--- Records ---
↓
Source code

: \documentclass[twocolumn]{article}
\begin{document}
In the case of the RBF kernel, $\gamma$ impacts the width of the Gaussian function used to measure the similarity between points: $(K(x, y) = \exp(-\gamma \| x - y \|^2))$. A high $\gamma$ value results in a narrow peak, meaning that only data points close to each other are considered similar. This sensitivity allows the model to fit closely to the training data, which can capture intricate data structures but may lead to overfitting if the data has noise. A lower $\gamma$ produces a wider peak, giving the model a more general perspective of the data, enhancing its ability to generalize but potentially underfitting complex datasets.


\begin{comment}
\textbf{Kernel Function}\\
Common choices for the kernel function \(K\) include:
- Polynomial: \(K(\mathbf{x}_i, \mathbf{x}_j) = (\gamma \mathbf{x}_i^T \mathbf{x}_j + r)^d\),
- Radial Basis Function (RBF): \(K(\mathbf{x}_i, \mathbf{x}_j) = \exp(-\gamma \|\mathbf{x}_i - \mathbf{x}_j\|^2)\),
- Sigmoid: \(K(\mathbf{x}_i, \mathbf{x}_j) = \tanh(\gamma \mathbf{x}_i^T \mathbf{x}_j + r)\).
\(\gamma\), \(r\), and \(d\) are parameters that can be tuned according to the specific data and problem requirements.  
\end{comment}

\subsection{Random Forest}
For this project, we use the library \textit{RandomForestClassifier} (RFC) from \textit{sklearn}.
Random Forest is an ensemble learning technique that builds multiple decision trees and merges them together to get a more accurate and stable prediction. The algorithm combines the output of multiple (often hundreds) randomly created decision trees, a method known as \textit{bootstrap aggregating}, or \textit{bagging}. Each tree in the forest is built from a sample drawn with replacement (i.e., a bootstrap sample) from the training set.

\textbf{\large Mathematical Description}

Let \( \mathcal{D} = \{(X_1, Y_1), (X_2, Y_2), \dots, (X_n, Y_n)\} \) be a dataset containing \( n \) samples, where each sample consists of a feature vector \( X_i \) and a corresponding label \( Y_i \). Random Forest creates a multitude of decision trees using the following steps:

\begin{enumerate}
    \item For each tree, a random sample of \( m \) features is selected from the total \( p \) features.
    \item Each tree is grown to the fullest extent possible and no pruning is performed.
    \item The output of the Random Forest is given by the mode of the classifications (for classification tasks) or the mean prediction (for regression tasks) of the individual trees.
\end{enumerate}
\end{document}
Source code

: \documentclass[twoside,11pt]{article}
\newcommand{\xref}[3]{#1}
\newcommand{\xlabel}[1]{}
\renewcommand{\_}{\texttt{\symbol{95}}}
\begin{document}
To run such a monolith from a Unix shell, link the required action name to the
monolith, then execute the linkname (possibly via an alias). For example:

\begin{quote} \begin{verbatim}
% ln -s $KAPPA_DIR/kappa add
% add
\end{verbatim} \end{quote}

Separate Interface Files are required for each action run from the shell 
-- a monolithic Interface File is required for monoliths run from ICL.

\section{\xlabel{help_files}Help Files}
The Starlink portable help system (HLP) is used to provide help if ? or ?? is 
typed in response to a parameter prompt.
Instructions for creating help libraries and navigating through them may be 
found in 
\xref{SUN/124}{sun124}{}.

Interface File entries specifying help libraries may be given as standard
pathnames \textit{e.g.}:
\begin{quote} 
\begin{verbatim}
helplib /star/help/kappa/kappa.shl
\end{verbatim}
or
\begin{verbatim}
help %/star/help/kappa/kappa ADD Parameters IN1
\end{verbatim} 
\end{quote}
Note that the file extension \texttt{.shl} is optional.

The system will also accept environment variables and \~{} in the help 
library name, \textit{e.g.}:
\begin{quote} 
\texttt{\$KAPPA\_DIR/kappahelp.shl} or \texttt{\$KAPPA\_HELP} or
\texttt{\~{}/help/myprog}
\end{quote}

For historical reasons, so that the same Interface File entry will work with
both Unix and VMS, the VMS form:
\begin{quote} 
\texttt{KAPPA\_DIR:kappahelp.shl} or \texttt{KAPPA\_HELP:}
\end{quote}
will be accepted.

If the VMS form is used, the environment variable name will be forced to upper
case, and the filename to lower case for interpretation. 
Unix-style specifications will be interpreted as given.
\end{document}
↑
--- Task statement ---
Collect every line from the records above that contains the word "kappahelp".

--- Task response ---
\texttt{\$KAPPA\_DIR/kappahelp.shl} or \texttt{\$KAPPA\_HELP} or
\texttt{KAPPA\_DIR:kappahelp.shl} or \texttt{KAPPA\_HELP:}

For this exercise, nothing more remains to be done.